Au-delà du lauréat de son Prix, le Festival est riche de promesses. Rendez-vous des restaurations et des redécouvertes, il accueillera quelques rétrospectives bienvenues, à commencer par celle de Louis Malle (1932-1995). Deux fois lauré en or à Venise, une fois à Cannes, le cinéaste a laissé une œuvre d'une stupéfiante diversité balayant la fiction et le documentaire, n'hésitant pas à vitrioler le conformisme ni la société bourgeoise dont il était issu. Auteur de portraits élégiaques (Le Feu Follet) comme de pimpantes fantaisies (Viva Maria !), ce brillant technicien n'hésitait pas à expérimenter (voir Zazie dans le métro), trouvant sans doute dans le montage une liberté équivalente à celle du jazz qu'il prisait tant.
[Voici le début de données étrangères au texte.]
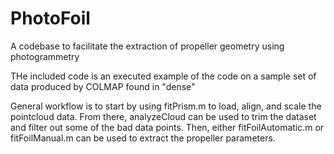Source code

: # PhotoFoil
A codebase to facilitate the extraction of propeller geometry using photogrammetry

THe included code is an executed example of the code on a sample set of data produced by COLMAP found in "dense"

General workflow is to start by using fitPrism.m to load, align, and scale the pointcloud data.
From there, analyzeCloud can be used to trim the dataset and filter out some of the bad data points.
Then, either fitFoilAutomatic.m or fitFoilManual.m can be used to extract the propeller parameters.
Un autre amateur de jazz et de montage renoue avec le premier plan : Sidney Lumet (1924-2011). Immense réalisateur à la carrière couvrant un demi-siècle, pourfendeur des dévoiements de tous les pouvoirs (qu'ils soient policier, politique, militaire, judiciaire ou médiatique), il fut autant un maître conteur d'histoires (Le Crime de l'Orient-Express, Family Business), un lanceur d'alertes prophétique (Point limite, Network, Un après-midi de chien), qu'une conscience pour les États-Unis (Serpico, À bout de course…). Au chapitre de l'Histoire permanente des réalisatrices, c'est la Suédoise Mai Zetterling qui rejoint la déjà longue liste de ses consœurs célébrée par le Festival. Comédienne et cinéaste, elle fut l'interprète de Tourments de Sjösberg primé à Cannes, avant d'y présenter ses propres films Les Amoureux en 1964 et Doctor Glas en 1968… l'année où le festival fut interrompu. Autre figure cannoise (elle fut deux fois présidente du jury) dont la carrière de cinéaste est moins connue, Jeanne Moreau. Ses trois réalisations (les fictions Lumière et L'Adolescente ; le documentaire Lilian Gish) bénéficieront d'une projection dans des copies naturellement restaurées. Même traitement pour une épopée politique fêtant, comme l'Institut Lumière, ses 40 ans en 2022 : Reds de Warren Beatty. Vainqueur de l'Oscar du meilleur réalisateur pour ce biopic consacré au journaliste communiste, ce morceau d'Histoire semble appartenir à un bien lointain passé : Hollywood serait-il encore capable aujourd'hui de produire et primer une telle œuvre épique et politique  pour le grand écran ? Soyons optimiste…


Invitations à…

Au moment où nous mettons sous presse, seuls quelques noms d'invités ont filtré. Outre la soirée d'ouverture qui accueillera Louis Garrel et son équipe pour sa comédie policière tournée dans la région  lyonnaise, L'Innocent (samedi 15 à la Halle Tony-Garnier), on pourra compter sur la venue du cinéaste coréen Lee Chang-dong ; l'ancien ministre de la Culture du Pays du matin calme proposera ses premières œuvres restaurées. Également entre Rhône et Saône, le contrebassiste Kyle Eastwood offrira l'avant-première mondiale d'un spectacle musical interprété par son Quintet et l'Orchestre national de Lyon : Eastwood Symphonic. Voyage dans l'univers mélodique et cinématographique de son père, ce concert symphonique sera donnée mercredi 19 octobre 2022 à 20h à l'Auditorium de Lyon avant d'entamer une vaste tournée. Notez au passage que le lendemain au même endroit à la même heure aura lieu le ciné-concert de Dans la nuit de Charles Vanel. Malgré sa remarquable longévité, l'auteur (qui aurait 130 ans aujourd'hui) ne sera pas présent. En revanche, l'organiste Adam Barnadac accompagnera ses images en direct.